The option for the GNU linker to produce a map file is -M or --print-map. If you link with gcc you need to pass the option to the linker with an option starting with -Wl,, for example -Wl,-M.
Alternatively you could also run your application in the debugger (e.g. gdb) and look at the stack dump after the crash with the bt command.

analysis of core file

I'm using Linux redhat 3, can someone explain how is that possible that i am able to analyze
with gdb , a core dump generated in Linux redhat 5 ?
not that i complaint :) but i need to be sure this will always work... ?

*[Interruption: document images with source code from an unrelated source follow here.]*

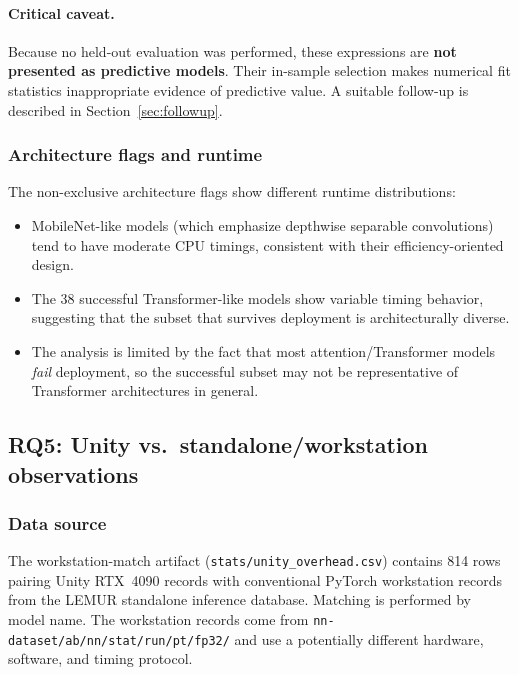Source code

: \documentclass[10pt,twocolumn]{article}
\begin{document}
\paragraph{Critical caveat.}
Because no held-out evaluation was performed, these expressions are \textbf{not presented as predictive models}. Their in-sample selection makes numerical fit statistics inappropriate evidence of predictive value. A suitable follow-up is described in Section~\ref{sec:followup}.

\subsubsection{Architecture flags and runtime}

The non-exclusive architecture flags show different runtime distributions:
\begin{itemize}[nosep,leftmargin=*]
  \item MobileNet-like models (which emphasize depthwise separable convolutions) tend to have moderate CPU timings, consistent with their efficiency-oriented design.
  \item The 38 successful Transformer-like models show variable timing behavior, suggesting that the subset that survives deployment is architecturally diverse.
  \item The analysis is limited by the fact that most attention/Transformer models \emph{fail} deployment, so the successful subset may not be representative of Transformer architectures in general.
\end{itemize}

\subsection{RQ5: Unity vs.\ standalone/workstation observations}\label{sec:rq5}

\subsubsection{Data source}

The workstation-match artifact (\texttt{stats/unity\_overhead.csv}) contains 814 rows pairing Unity RTX~4090 records with conventional PyTorch workstation records from the LEMUR standalone inference database. Matching is performed by model name. The workstation records come from \texttt{nn-dataset/ab/nn/stat/run/pt/fp32/} and use a potentially different hardware, software, and timing protocol.
\end{document}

EDIT: the shared libraries are the same version, so no worries about that, they are placed in a shaerd storage so it can be accessed from both linux 5 and linux 3.
thanks.
You can try following commands of GDB to open a core file
gdb
(gdb) exec-file <executable address>
(gdb) set solib-absolute-prefix <path to shared library>
(gdb) core-file <path to core file>
The reason why you can't rely on it is because every process used libc or system shared library,which will definitely has changes from Red hat 3 to red hat 5.So all the instruction address and number of instruction in native function will be diff,and there where debugger gets goofed up,and possibly can show you wrong data to analyze. So its always good to analyze the core on the same platform or if you can copy all the required shared library to other machine and set the path through set solib-absolute-prefix.
In my experience analysing core file, generated on other system, do not work, because standard library (and other libraries your program probably use) typically will be different, so addresses of the functions are different, so you cannot even get a sensible backtrace.

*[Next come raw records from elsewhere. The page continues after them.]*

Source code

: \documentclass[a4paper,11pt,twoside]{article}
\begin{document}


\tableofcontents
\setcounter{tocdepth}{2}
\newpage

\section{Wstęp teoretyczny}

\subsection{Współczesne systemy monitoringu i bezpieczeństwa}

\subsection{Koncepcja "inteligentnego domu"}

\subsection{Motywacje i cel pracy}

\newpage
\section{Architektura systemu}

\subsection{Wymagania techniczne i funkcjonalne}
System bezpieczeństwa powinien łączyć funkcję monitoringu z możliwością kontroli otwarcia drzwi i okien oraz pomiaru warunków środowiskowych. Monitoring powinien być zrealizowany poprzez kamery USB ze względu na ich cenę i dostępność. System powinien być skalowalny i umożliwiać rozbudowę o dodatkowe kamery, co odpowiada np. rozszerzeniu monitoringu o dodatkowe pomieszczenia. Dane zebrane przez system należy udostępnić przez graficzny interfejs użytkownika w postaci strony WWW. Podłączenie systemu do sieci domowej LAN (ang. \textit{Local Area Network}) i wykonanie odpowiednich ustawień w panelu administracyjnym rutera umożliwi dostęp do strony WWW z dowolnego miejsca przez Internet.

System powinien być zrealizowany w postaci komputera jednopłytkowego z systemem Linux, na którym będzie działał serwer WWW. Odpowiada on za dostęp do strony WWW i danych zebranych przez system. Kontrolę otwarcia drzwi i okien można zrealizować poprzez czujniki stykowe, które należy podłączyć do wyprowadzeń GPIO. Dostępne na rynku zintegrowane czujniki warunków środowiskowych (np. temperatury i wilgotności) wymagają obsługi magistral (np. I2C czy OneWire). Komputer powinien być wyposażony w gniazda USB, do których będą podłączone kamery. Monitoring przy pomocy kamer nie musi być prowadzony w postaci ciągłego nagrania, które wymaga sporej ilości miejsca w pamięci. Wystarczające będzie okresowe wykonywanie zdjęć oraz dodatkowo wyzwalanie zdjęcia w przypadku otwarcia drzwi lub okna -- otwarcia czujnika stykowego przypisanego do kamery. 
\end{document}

Don't do it, because even if it works sometimes, you cannot rely on it.
You can always run gdb -c /path/to/corefile /path/to/program_that_crashed. However, if program_that_crashed has no debug infos (i.e. was not compiled and linked with the -g gcc/ld flag) the coredump is not that useful unless you're a hard-core debugging expert ;-)

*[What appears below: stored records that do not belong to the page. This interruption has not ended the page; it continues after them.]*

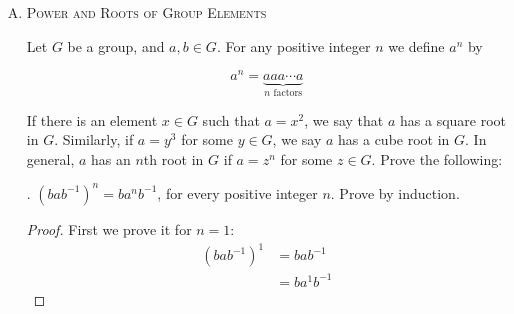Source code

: \documentclass[twoside]{amsart}
\begin{document}
\begin{enumerate}[A.]
\begin{enumerate}[(a)]
\begin{verbatim}
      \end{verbatim}\normalsize

      . If $G$ and $H$ are abelian, prove that $G \times H$
      is abelian.

      \begin{proof}
      \begin{align*}
         (x,y)(x',y') & = (xx',yy') \\
	 (x',y')(x,y) & = (x'x,y'y) \\
	              & = (xx',yy') && \text{Commutativity on $G$ and $H$}
		      \qedhere
      \end{align*}
      \end{proof}

      . Suppose the groups $G$ and $H$ both have the following
      property:
      \begin{figure}[ht]
          \emph{Every element of the group is its own inverse}
      \end{figure}

      Prove that $G\times H$ has this property.

      \begin{proof}
         \begin{align*}
	    (a,b)(a,b) & = (aa,bb)  \\
	               & = (aa^{-1},bb^{-1}) && \text{Given} \\
		       & = (e_G,e_H) \qedhere
	 \end{align*}
      \end{proof}

   \end{enumerate}

   \item \textsc{Power and Roots of Group Elements}

   \noindent Let $G$ be a group, and $a,b\in G$. For any positive 
   integer $n$ we define $a^n$ by

   \[
      a^n = \underbrace{aaa\cdots a}_{n\text{ factors}}
   \]

   If there is an element $x \in G$ such that $a = x^2$, we say that
   $a$ has a square root in $G$. Similarly, if $a = y^3$ for some
   $y \in G$, we say $a$ has a cube root in $G$. In general, $a$ has
   an $n$th root in $G$ if $a=z^n$ for some $z \in G$. Prove the following:

   . $(bab^{-1})^n = ba^nb^{-1}$, for every positive integer $n$.
   Prove by induction. 
   \begin{proof}
   First we prove it for $n=1$:
      \begin{align*}
         (bab^{-1})^1 & = bab^{-1} \\
	              & = ba^1b^{-1}
      \end{align*}


\end{proof}
\end{enumerate}
\end{document}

Note that the generation of corefiles can be disabled (and it's very likely that it is disabled by default on most distros). See man ulimit. Call ulimit -c to see the limit of core files, "0" means disabled. Try ulimit -c unlimited in this case. If a size limit is imposed the coredump will not exceed the limit size, thus maybe cutting off valuable information.
Also, the path where a coredump is generated depends on /proc/sys/kernel/core_pattern. Use cat /proc/sys/kernel/core_pattern to query the current pattern. It's actually a path, and if it doesn't start with / then the file will be generated in the current working directory of the process. And if cat /proc/sys/kernel/core_uses_pid returns "1" then the coredump will have the file PID of the crashed process as file extension. You can also set both value, e.g. echo -n /tmp/core > /proc/sys/kernel/core_pattern will force all coredumps to be generated in /tmp.
I understand the question as:
how is it possible that I am able to
analyse a core that was produced under
one version of an OS under another
version of that OS?
Just because you are lucky (even that is questionable). There are a lot of things that can go wrong by trying to do so:
the tool chains gcc, gdb etc will
be of different versions
the shared libraries will be of
different versions
so no, you shouldn't rely on that.
You have asked similar question and accepted an answer, ofcourse by yourself here : Analyzing core file of shared object
Once you load the core file you can get the stack trace and get the last function call and check the code for the reason of crash.
There is a small tutorial here to get started with.
EDIT:
Assuming you want to know how to analyse core file using gdb on linux as your question is little unclear.